SUPPLIED RECORDS Block Start

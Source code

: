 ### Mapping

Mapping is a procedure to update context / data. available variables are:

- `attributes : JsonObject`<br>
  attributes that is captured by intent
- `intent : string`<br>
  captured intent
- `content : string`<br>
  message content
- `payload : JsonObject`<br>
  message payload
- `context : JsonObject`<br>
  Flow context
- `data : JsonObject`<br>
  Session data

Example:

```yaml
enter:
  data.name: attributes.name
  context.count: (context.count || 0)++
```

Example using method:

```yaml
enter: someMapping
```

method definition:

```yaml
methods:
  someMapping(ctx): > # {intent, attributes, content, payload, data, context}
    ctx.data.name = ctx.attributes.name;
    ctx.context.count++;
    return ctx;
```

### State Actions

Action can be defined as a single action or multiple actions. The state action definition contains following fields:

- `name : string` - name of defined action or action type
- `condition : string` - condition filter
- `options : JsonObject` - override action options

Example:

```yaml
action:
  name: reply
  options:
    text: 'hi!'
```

SUPPLIED RECORDS Block End

WHAT THE TASK ASKS :: A count alone is required. How many lines in the entries contain the string "attributes"?

SOLUTION FOR THIS PROBLEM :: 5